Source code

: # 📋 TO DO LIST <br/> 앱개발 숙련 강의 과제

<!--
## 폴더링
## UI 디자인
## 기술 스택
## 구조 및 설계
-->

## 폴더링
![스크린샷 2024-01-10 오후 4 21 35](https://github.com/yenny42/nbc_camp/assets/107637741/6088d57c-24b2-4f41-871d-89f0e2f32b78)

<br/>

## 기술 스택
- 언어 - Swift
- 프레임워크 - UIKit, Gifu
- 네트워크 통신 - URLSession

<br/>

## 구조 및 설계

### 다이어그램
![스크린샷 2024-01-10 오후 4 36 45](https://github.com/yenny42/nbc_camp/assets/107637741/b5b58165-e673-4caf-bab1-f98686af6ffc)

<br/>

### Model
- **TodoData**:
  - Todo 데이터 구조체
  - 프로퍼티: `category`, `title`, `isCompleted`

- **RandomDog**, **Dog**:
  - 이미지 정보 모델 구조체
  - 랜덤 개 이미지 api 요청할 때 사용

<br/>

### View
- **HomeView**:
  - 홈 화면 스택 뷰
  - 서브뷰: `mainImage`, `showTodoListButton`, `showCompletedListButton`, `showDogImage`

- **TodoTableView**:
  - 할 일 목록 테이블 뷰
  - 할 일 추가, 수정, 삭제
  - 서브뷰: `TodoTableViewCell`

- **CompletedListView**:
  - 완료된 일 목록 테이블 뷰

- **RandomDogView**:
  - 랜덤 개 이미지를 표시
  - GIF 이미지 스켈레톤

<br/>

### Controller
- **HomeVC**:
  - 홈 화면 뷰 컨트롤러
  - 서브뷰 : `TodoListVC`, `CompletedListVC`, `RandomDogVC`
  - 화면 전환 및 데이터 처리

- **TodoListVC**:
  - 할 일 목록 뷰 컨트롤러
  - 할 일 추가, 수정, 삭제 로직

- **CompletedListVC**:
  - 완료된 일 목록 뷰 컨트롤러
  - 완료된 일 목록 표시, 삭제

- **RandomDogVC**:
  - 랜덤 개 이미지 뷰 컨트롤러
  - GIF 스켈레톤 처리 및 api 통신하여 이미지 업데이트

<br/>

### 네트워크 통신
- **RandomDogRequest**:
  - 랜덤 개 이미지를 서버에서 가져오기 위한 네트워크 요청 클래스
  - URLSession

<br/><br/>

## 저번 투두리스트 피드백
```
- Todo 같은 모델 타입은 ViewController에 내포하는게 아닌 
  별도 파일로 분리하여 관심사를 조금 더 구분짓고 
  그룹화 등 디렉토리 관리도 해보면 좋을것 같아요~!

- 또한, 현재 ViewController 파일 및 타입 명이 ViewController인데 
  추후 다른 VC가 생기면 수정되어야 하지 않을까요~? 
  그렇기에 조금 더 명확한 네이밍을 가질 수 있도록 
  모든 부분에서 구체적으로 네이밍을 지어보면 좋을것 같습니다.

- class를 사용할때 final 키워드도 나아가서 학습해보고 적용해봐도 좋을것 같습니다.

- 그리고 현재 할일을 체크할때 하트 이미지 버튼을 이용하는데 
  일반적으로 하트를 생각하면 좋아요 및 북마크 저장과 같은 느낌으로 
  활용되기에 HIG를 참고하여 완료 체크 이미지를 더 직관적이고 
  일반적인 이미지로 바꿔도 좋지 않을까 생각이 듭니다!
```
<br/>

═══

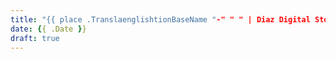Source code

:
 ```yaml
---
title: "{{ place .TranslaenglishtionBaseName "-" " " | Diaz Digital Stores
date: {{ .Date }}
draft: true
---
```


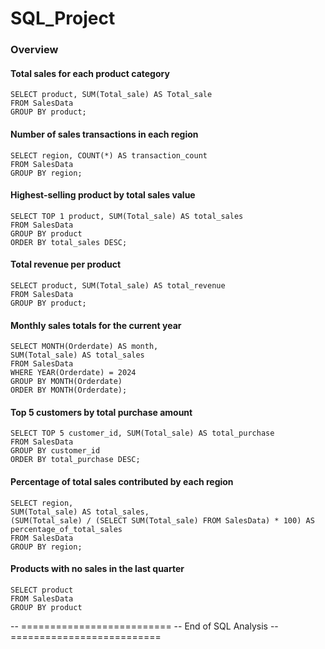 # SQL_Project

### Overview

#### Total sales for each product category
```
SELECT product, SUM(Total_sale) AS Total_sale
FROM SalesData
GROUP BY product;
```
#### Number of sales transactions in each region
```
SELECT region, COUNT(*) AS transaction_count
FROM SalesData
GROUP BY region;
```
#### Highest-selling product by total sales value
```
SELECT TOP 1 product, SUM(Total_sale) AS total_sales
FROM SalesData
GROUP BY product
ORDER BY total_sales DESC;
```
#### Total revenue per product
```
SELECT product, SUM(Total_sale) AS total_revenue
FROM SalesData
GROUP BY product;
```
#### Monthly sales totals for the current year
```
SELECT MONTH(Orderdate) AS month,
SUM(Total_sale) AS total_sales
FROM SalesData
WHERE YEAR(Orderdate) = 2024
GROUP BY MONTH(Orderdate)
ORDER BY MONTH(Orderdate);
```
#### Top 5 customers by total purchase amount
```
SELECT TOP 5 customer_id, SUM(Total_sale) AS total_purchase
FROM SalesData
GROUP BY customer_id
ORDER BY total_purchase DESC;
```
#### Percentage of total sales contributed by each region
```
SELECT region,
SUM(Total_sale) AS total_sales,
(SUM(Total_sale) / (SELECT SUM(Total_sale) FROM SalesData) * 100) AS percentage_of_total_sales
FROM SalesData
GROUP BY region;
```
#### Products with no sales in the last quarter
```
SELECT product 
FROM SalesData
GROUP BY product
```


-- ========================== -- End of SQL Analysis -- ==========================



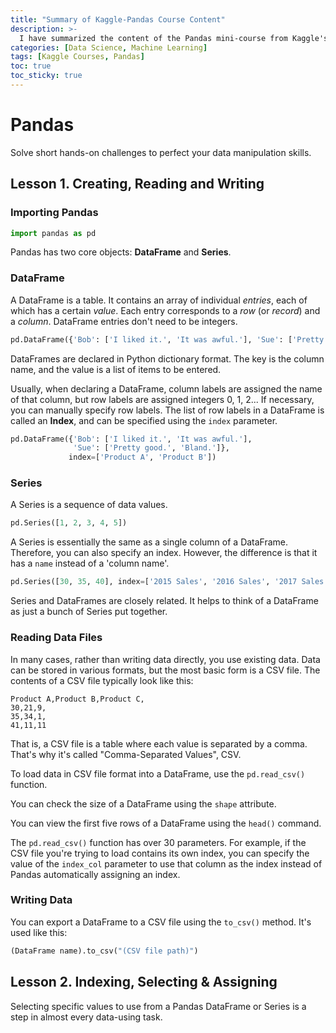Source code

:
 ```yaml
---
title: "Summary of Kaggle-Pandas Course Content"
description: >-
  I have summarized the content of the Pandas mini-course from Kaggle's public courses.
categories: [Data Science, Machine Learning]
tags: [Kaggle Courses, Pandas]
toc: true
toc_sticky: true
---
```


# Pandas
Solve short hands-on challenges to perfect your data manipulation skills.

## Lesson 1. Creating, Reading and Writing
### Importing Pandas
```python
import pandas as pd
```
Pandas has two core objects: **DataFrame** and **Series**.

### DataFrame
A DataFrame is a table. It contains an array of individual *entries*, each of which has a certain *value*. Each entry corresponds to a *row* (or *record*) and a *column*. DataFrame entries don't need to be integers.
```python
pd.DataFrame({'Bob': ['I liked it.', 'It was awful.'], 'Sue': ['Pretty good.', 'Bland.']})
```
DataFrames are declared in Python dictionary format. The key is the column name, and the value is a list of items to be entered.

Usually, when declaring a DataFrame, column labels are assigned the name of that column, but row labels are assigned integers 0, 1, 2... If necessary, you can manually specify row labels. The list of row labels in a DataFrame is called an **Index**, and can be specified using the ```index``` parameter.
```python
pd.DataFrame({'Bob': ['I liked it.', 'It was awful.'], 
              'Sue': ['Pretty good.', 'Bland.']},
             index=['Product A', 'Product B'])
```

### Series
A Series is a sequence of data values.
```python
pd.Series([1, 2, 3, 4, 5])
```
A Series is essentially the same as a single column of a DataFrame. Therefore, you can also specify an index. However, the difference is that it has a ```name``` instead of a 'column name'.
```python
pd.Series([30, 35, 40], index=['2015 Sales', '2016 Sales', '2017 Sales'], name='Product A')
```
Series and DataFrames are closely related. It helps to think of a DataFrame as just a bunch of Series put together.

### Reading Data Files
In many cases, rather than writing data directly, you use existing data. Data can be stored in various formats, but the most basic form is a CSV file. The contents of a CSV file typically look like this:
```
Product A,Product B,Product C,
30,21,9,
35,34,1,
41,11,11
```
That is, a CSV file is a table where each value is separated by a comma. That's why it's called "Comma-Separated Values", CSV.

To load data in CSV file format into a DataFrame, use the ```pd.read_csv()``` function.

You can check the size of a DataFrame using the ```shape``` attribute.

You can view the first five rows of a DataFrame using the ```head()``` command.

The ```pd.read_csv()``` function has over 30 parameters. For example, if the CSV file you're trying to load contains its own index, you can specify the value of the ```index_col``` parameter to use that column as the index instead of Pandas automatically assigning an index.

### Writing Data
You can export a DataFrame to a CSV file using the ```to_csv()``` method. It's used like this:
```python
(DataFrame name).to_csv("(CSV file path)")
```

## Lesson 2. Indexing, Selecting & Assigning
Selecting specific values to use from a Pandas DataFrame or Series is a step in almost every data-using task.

═══

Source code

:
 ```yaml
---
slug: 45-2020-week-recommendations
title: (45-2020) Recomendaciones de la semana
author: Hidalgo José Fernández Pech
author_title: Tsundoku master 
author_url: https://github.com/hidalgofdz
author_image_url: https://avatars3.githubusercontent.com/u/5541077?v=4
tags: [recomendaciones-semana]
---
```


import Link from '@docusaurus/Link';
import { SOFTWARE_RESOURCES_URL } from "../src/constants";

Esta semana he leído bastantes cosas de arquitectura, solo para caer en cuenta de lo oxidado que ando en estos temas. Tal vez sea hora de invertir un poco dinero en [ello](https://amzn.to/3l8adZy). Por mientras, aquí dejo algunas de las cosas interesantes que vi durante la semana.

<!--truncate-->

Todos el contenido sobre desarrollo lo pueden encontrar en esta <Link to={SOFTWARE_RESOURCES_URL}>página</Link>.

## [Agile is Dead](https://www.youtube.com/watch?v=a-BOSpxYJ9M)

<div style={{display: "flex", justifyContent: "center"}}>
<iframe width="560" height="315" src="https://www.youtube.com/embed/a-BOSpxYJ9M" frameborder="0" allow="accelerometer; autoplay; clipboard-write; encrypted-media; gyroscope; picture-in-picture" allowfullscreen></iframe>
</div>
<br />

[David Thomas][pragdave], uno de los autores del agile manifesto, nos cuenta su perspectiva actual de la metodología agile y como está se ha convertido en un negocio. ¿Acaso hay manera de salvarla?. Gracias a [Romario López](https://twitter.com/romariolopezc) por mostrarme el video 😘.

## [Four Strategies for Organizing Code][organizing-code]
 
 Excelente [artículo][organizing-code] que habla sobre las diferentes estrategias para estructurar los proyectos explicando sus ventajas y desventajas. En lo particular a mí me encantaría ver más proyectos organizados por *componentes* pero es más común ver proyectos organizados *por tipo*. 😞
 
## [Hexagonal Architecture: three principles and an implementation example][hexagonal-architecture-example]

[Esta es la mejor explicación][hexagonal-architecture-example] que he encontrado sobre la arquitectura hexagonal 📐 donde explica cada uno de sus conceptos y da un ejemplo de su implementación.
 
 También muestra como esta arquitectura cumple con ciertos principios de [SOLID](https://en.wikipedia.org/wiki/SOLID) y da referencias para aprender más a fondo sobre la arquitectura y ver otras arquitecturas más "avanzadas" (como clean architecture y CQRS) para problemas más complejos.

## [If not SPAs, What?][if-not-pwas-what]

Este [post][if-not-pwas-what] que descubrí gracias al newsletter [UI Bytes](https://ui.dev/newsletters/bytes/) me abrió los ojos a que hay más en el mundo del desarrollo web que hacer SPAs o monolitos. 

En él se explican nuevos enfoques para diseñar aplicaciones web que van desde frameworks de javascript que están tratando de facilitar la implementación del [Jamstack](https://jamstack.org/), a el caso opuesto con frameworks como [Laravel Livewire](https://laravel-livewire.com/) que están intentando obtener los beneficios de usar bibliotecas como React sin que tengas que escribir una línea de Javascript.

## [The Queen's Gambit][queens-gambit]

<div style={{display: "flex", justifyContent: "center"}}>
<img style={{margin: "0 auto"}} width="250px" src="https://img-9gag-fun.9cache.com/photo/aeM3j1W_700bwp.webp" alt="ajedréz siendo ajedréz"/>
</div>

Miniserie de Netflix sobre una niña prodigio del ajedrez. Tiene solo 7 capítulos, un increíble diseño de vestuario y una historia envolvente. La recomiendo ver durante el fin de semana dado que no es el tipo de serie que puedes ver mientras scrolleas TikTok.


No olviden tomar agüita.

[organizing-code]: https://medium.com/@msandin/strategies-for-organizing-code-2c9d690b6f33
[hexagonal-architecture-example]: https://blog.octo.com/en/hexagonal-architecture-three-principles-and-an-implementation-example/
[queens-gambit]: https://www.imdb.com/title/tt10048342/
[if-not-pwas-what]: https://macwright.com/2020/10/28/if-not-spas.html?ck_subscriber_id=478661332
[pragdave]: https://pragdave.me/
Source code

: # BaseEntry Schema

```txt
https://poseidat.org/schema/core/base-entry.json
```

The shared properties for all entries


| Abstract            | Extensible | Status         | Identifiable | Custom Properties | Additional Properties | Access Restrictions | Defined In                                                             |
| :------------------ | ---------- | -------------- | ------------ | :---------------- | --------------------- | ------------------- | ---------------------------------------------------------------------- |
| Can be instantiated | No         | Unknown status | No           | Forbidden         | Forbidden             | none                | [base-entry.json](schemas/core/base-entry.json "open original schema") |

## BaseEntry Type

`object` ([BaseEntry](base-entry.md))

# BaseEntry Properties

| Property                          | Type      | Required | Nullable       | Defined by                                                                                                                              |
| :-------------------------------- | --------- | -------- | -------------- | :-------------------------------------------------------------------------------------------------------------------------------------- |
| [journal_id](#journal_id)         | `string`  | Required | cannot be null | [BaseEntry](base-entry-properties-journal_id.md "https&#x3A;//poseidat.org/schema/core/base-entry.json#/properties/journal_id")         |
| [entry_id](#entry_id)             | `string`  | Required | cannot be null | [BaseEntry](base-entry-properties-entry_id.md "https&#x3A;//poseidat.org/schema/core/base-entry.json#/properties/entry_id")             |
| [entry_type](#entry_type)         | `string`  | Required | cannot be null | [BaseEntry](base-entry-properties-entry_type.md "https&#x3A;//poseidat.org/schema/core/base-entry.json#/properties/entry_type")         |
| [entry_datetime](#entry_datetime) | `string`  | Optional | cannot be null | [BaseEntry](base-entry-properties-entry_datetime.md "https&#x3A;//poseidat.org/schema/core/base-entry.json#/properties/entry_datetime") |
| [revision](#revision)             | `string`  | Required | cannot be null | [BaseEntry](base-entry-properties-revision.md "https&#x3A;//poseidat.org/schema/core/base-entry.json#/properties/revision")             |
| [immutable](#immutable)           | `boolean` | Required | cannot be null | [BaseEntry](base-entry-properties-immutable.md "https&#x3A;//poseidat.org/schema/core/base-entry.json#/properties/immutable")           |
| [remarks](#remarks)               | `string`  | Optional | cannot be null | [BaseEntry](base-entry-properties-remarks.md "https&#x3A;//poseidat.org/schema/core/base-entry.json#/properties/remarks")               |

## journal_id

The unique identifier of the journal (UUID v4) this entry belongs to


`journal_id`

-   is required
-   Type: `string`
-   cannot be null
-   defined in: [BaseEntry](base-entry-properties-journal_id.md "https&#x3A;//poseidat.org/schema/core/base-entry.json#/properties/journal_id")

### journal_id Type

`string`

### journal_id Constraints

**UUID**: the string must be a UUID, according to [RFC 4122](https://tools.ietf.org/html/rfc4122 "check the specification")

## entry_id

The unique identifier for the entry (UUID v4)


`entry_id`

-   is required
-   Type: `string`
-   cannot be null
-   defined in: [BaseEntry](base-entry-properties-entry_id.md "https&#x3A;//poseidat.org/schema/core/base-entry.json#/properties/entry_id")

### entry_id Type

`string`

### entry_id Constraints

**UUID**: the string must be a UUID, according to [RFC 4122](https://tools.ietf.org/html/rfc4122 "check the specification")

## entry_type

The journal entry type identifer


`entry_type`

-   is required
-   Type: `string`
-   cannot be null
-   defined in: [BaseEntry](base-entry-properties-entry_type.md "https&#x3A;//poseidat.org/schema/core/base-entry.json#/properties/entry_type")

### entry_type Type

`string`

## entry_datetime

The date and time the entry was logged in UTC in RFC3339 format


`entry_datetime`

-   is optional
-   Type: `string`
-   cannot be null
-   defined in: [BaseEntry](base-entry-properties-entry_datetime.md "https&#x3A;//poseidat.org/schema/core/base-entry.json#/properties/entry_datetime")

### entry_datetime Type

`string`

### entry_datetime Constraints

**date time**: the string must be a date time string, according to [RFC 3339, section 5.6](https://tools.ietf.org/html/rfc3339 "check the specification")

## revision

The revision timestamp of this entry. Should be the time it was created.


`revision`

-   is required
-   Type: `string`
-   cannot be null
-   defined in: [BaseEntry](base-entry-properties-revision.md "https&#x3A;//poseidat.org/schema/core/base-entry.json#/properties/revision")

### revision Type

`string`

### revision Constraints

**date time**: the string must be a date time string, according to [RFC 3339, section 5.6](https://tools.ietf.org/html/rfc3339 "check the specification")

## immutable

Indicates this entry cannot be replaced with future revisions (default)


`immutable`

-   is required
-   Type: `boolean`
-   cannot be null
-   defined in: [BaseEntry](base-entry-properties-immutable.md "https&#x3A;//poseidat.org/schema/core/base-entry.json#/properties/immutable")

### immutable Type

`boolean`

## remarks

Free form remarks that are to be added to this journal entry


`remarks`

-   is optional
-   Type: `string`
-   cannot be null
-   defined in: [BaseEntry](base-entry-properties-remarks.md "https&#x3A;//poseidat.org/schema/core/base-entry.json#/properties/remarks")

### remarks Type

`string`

═══

Work task:
Which lines in the records contain the word "principles"? Copy each one.

Response to the task:
## [Hexagonal Architecture: three principles and an implementation example][hexagonal-architecture-example]
[hexagonal-architecture-example]: https://blog.octo.com/en/hexagonal-architecture-three-principles-and-an-implementation-example/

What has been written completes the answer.